3 seeds is too few to get any statistical confidence, especially without doing independent hyperparameter sweeps for each baseline. While in the past this has been standard, as a field we continually have shown that the statistical power of our experiments are laughably poor, even if the bounds of our results show statistical significance. This continually misleads the community, and needs to be addressed. This doesn’t include the issue with not running hyperparameter studies on the methods independently. See https://sites.ualberta.ca/~amw8/cookbook.pdf for a reference. While this paper is a draft it does a good job going through these issues and providing context from the literature.
In the appendix it is mentioned “We increase the capacity of the goal-conditioned state-action encoder…”. This suggests the model you are using may have more parameters than your counterparts. Is this true? Also did you use a larger batch size for all baselines or just your algorithm?

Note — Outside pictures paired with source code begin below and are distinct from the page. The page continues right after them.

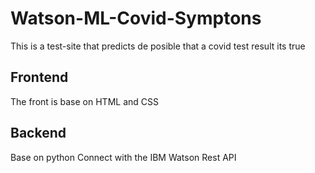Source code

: # Watson-ML-Covid-Symptons

This is a test-site that predicts de posible that a covid test result its true

## Frontend
The front is base on HTML and CSS

## Backend
Base on python
Connect with the IBM Watson Rest API
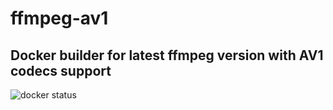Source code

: # ffmpeg-av1

## Docker builder for latest ffmpeg version with AV1 codecs support

![docker status](https://github.com/homdx/ffmpeg-av1/actions/workflows/docker-image.yml/badge.svg)
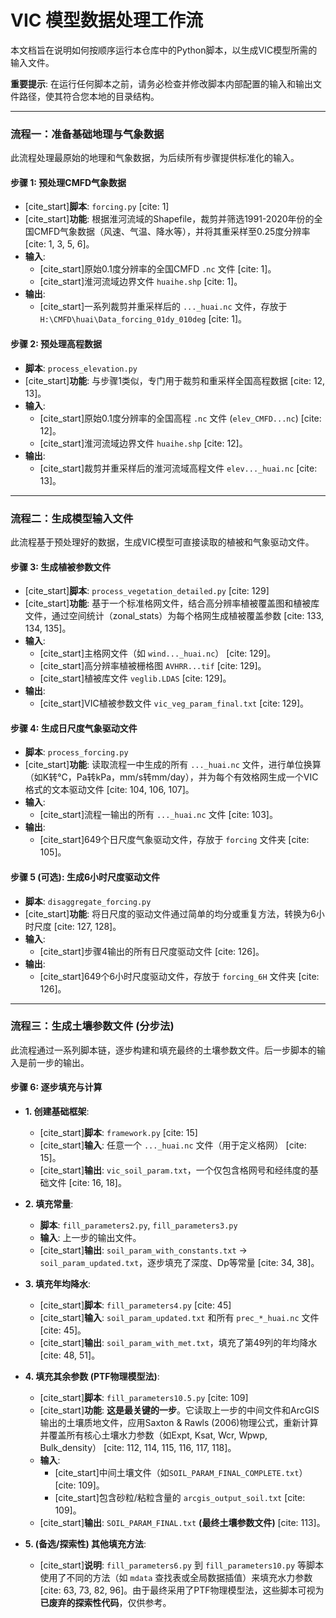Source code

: # VIC 模型数据处理工作流

本文档旨在说明如何按顺序运行本仓库中的Python脚本，以生成VIC模型所需的输入文件。

**重要提示**: 在运行任何脚本之前，请务必检查并修改脚本内部配置的输入和输出文件路径，使其符合您本地的目录结构。

---

### 流程一：准备基础地理与气象数据

此流程处理最原始的地理和气象数据，为后续所有步骤提供标准化的输入。

#### 步骤 1: 预处理CMFD气象数据

* [cite_start]**脚本**: `forcing.py` [cite: 1]
* [cite_start]**功能**: 根据淮河流域的Shapefile，裁剪并筛选1991-2020年份的全国CMFD气象数据（风速、气温、降水等），并将其重采样至0.25度分辨率 [cite: 1, 3, 5, 6]。
* **输入**:
    * [cite_start]原始0.1度分辨率的全国CMFD `.nc` 文件 [cite: 1]。
    * [cite_start]淮河流域边界文件 `huaihe.shp` [cite: 1]。
* **输出**:
    * [cite_start]一系列裁剪并重采样后的 `..._huai.nc` 文件，存放于 `H:\CMFD\huai\Data_forcing_01dy_010deg` [cite: 1]。

#### 步骤 2: 预处理高程数据

* **脚本**: `process_elevation.py`
* [cite_start]**功能**: 与步骤1类似，专门用于裁剪和重采样全国高程数据 [cite: 12, 13]。
* **输入**:
    * [cite_start]原始0.1度分辨率的全国高程 `.nc` 文件 (`elev_CMFD...nc`) [cite: 12]。
    * [cite_start]淮河流域边界文件 `huaihe.shp` [cite: 12]。
* **输出**:
    * [cite_start]裁剪并重采样后的淮河流域高程文件 `elev..._huai.nc` [cite: 13]。

---

### 流程二：生成模型输入文件

此流程基于预处理好的数据，生成VIC模型可直接读取的植被和气象驱动文件。

#### 步骤 3: 生成植被参数文件

* [cite_start]**脚本**: `process_vegetation_detailed.py` [cite: 129]
* [cite_start]**功能**: 基于一个标准格网文件，结合高分辨率植被覆盖图和植被库文件，通过空间统计（zonal_stats）为每个格网生成植被覆盖参数 [cite: 133, 134, 135]。
* **输入**:
    * [cite_start]主格网文件（如 `wind..._huai.nc`） [cite: 129]。
    * [cite_start]高分辨率植被栅格图 `AVHRR...tif` [cite: 129]。
    * [cite_start]植被库文件 `veglib.LDAS` [cite: 129]。
* **输出**:
    * [cite_start]VIC植被参数文件 `vic_veg_param_final.txt` [cite: 129]。

#### 步骤 4: 生成日尺度气象驱动文件

* **脚本**: `process_forcing.py`
* [cite_start]**功能**: 读取流程一中生成的所有 `..._huai.nc` 文件，进行单位换算（如K转°C，Pa转kPa，mm/s转mm/day），并为每个有效格网生成一个VIC格式的文本驱动文件 [cite: 104, 106, 107]。
* **输入**:
    * [cite_start]流程一输出的所有 `..._huai.nc` 文件 [cite: 103]。
* **输出**:
    * [cite_start]649个日尺度气象驱动文件，存放于 `forcing` 文件夹 [cite: 105]。

#### 步骤 5 (可选): 生成6小时尺度驱动文件

* **脚本**: `disaggregate_forcing.py`
* [cite_start]**功能**: 将日尺度的驱动文件通过简单的均分或重复方法，转换为6小时尺度 [cite: 127, 128]。
* **输入**:
    * [cite_start]步骤4输出的所有日尺度驱动文件 [cite: 126]。
* **输出**:
    * [cite_start]649个6小时尺度驱动文件，存放于 `forcing_6H` 文件夹 [cite: 126]。

---

### 流程三：生成土壤参数文件 (分步法)

此流程通过一系列脚本链，逐步构建和填充最终的土壤参数文件。后一步脚本的输入是前一步的输出。

#### 步骤 6: 逐步填充与计算

* **1. 创建基础框架**:
    * [cite_start]**脚本**: `framework.py` [cite: 15]
    * [cite_start]**输入**: 任意一个 `..._huai.nc` 文件（用于定义格网） [cite: 15]。
    * [cite_start]**输出**: `vic_soil_param.txt`，一个仅包含格网号和经纬度的基础文件 [cite: 16, 18]。

* **2. 填充常量**:
    * **脚本**: `fill_parameters2.py`, `fill_parameters3.py`
    * **输入**: 上一步的输出文件。
    * [cite_start]**输出**: `soil_param_with_constants.txt` -> `soil_param_updated.txt`，逐步填充了深度、Dp等常量 [cite: 34, 38]。

* **3. 填充年均降水**:
    * [cite_start]**脚本**: `fill_parameters4.py` [cite: 45]
    * [cite_start]**输入**: `soil_param_updated.txt` 和所有 `prec_*_huai.nc` 文件 [cite: 45]。
    * [cite_start]**输出**: `soil_param_with_met.txt`，填充了第49列的年均降水 [cite: 48, 51]。

* **4. 填充其余参数 (PTF物理模型法)**:
    * [cite_start]**脚本**: `fill_parameters10.5.py` [cite: 109]
    * [cite_start]**功能**: **这是最关键的一步**。它读取上一步的中间文件和ArcGIS输出的土壤质地文件，应用Saxton & Rawls (2006)物理公式，重新计算并覆盖所有核心土壤水力参数（如Expt, Ksat, Wcr, Wpwp, Bulk_density） [cite: 112, 114, 115, 116, 117, 118]。
    * **输入**:
        * [cite_start]中间土壤文件（如`SOIL_PARAM_FINAL_COMPLETE.txt`） [cite: 109]。
        * [cite_start]包含砂粒/粘粒含量的 `arcgis_output_soil.txt` [cite: 109]。
    * [cite_start]**输出**: `SOIL_PARAM_FINAL.txt` **(最终土壤参数文件)** [cite: 113]。

* **5. (备选/探索性) 其他填充方法**:
    * [cite_start]**说明**: `fill_parameters6.py` 到 `fill_parameters10.py` 等脚本使用了不同的方法（如 `mdata` 查找表或全局数据插值）来填充水力参数 [cite: 63, 73, 82, 96]。由于最终采用了PTF物理模型法，这些脚本可视为**已废弃的探索性代码**，仅供参考。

If this was done for your method, this makes the results difficult to trust. If not, it likely means the hyperparameters of your baselines are now invalid. If both methods have the same hyperparameters then I’m usually ok with re-using old hyperparameter studies, unfortunately when any of the hypers change OR the new method has additional hypers this begins to weaken the validity of re-using the same hypers.

Minor Issues:

You should include all hyperparameters you used, even for baselines.
You include only success rate as a metric to compare. While this is reasonable, I think there is a lot that could be learned from more traditional metrics (i.e. return or something similar). This is especially the case when the success metric doesn’t clearly separate the methods (for instance reach, Push, slide (state) in firgure 2a).

Edits/Suggestions

I don’t like the notation $s_{t+}$ . I think it could be replaced with something that is more understandable on first read (and looks less like a mistake). This is a preference though.
Page 4: “Our proposed method (Sec 3)…” Should say Sec 3.2.
Page 4: “we conjecture that our…” -> You should state that you test this in the empirical section (I think you do at least).
Page 7: “We will to evaluate” -> “we will evaluate”
If you reference a result in the main paper you should include this in the main paper. “TD InfoNCE achieves a 2x median improvement etc…” references figure 6 (I believe).

问题

See above.

评论- Rebuttal by Authors - Part 1

2023-11-19

We thank the reviewer for the detailed response and for the suggestions for improving the paper. To address the concerns about the experiments, we have run additional random seeds and clarified that the baselines mostly use the same number of parameters and batch size as our method. We have also revised the paper to address concerns about clarity. Together with the discussion for other questions below, does this fully address the reviewer’s concerns about the paper?

This doesn’t include the issue with not running hyperparameter studies on the methods independently.

As suggested by the reviewer, we ran additional experiments to study the effect of different hyperparameters for TD InfoNCE in table 2. For each hyperparameter, we selected a set of different values and conducted experiments on $`push (state)`$ and $`slide (state)`$ , one easy task and one challenging task, for five random seeds. We report mean and standard deviation of success rates in Appendix E.1. These results suggest that while some values of the hyperparameter have similar effect, e.g. actor learning rate = $5 \times 10^{-5}$ vs $1 \times 10^{-4}$ , our choice of combination is optimal for TD InfoNCE.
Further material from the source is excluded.